#### Data extracted from a collection:
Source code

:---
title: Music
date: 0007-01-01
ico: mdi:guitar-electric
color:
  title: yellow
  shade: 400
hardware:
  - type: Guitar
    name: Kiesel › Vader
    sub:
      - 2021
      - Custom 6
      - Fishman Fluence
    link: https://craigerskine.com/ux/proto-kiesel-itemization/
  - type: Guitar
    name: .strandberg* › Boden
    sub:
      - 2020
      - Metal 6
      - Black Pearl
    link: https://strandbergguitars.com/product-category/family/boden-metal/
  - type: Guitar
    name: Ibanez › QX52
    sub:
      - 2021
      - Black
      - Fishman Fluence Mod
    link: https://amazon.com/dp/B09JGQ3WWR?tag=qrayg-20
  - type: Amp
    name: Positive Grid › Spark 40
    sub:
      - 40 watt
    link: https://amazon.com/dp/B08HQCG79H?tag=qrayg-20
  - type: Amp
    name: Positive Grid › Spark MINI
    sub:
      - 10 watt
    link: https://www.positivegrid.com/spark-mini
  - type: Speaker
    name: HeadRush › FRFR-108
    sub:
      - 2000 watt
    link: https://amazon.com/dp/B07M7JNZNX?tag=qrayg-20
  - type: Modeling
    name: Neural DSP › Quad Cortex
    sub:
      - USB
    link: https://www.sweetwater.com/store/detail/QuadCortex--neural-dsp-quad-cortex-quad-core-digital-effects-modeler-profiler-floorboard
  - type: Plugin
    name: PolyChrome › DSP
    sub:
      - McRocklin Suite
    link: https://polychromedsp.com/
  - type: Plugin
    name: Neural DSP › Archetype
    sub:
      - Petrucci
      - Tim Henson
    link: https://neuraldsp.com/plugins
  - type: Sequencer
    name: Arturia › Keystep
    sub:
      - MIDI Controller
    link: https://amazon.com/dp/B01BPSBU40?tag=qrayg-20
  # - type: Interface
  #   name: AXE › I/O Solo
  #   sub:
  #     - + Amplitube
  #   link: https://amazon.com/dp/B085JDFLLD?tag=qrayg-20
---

--

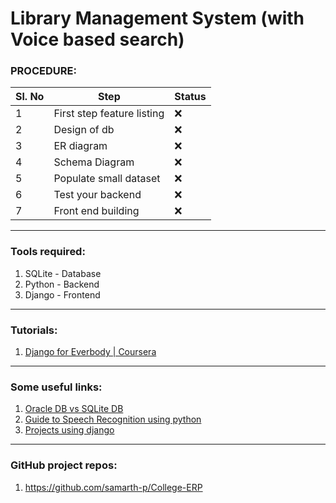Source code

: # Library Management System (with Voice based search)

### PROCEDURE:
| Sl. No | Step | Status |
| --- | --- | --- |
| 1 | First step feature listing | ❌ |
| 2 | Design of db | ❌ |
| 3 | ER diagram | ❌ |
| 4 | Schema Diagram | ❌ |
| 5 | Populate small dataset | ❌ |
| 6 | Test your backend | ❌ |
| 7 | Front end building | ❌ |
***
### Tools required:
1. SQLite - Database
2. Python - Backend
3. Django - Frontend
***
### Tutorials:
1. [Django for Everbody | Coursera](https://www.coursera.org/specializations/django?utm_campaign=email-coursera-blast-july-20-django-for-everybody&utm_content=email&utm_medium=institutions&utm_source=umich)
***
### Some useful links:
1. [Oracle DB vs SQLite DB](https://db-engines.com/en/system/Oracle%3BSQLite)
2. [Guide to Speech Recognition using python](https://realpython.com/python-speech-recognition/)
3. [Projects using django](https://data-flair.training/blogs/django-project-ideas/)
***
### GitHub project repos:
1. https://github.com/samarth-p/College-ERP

#### EXERCISE OBJECTIVE:
The lines to extract from the data above begin with the line containing "link: https://amazon.com/dp/B08HQCG79H?tag=qrayg-20" and end with the line containing "link: https://amazon.com/dp/B07M7JNZNX?tag=qrayg-20". Extract them exactly, including both.

#### EXERCISE SOLUTION:
    link: https://amazon.com/dp/B08HQCG79H?tag=qrayg-20
  - type: Amp
    name: Positive Grid › Spark MINI
    sub:
      - 10 watt
    link: https://www.positivegrid.com/spark-mini
  - type: Speaker
    name: HeadRush › FRFR-108
    sub:
      - 2000 watt
    link: https://amazon.com/dp/B07M7JNZNX?tag=qrayg-20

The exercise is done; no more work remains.